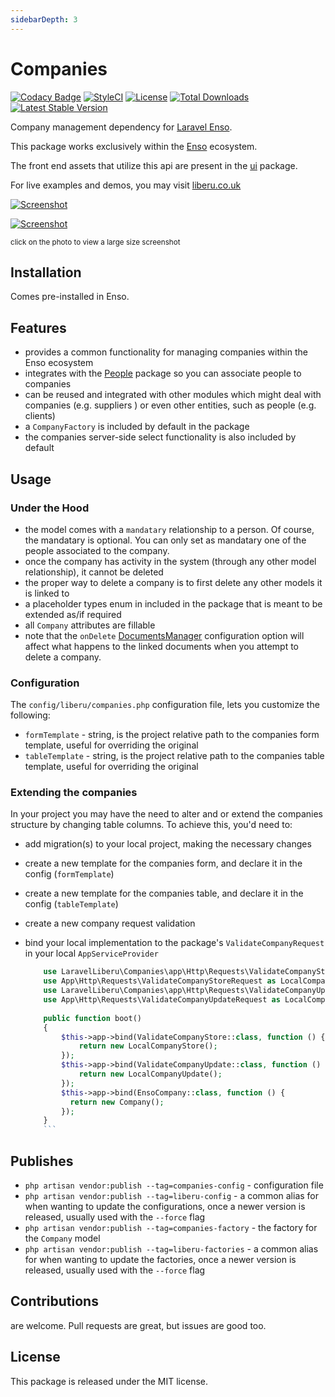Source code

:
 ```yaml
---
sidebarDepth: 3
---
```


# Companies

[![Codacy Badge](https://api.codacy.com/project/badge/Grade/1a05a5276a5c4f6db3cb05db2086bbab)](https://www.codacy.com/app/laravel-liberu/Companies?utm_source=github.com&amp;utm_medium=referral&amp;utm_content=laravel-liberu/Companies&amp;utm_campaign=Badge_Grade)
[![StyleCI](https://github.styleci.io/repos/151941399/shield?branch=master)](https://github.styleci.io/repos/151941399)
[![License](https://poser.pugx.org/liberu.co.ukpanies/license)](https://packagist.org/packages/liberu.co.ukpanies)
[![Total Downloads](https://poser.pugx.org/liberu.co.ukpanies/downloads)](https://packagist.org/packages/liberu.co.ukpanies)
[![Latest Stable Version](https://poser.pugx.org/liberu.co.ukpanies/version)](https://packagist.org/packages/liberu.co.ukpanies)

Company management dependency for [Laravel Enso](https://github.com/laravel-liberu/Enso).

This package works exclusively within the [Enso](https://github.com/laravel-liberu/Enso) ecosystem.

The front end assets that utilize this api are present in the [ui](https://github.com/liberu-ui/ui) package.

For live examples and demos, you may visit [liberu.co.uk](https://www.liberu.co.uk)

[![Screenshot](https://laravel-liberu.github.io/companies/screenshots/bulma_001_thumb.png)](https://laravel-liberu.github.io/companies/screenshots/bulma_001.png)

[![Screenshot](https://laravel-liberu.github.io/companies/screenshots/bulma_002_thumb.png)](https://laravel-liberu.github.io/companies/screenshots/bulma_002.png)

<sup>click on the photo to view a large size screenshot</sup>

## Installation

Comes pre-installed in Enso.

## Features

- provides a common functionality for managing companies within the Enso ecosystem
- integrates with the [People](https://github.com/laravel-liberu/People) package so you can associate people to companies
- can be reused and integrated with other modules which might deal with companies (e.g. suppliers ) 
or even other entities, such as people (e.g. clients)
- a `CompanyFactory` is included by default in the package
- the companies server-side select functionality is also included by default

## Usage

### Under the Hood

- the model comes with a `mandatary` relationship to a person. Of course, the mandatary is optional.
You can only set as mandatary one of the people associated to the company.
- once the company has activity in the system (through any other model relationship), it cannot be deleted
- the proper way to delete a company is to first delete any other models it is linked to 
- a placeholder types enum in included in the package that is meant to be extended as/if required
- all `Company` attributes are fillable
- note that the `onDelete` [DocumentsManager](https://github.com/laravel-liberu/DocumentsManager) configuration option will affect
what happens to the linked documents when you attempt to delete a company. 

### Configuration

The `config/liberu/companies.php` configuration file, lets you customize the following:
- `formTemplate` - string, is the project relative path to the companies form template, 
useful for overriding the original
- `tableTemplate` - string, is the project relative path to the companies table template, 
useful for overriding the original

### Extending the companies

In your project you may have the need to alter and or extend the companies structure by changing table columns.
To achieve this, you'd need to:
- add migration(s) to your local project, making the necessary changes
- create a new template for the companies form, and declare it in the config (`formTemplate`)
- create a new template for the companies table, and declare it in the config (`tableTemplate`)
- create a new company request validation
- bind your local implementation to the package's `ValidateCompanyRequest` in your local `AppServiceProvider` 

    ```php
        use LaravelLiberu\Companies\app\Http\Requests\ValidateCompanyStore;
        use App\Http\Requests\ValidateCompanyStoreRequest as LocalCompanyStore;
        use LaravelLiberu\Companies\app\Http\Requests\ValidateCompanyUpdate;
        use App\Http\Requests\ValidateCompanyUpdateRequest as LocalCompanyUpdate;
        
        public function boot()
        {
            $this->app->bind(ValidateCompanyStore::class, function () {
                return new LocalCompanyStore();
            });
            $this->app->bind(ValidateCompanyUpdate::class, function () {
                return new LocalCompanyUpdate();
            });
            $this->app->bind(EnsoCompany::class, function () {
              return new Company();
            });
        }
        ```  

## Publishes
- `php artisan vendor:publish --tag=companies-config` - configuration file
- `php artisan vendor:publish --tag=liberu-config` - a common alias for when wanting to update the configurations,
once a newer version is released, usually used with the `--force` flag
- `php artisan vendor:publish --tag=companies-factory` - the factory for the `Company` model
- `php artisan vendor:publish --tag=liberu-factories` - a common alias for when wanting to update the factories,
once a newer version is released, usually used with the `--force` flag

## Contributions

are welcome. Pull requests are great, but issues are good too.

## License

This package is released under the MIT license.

**What to do:** Which lines of the data contain the string "when"? Copy each of them.

**Output:**
what happens to the linked documents when you attempt to delete a company. 
- `php artisan vendor:publish --tag=liberu-config` - a common alias for when wanting to update the configurations,
- `php artisan vendor:publish --tag=liberu-factories` - a common alias for when wanting to update the factories,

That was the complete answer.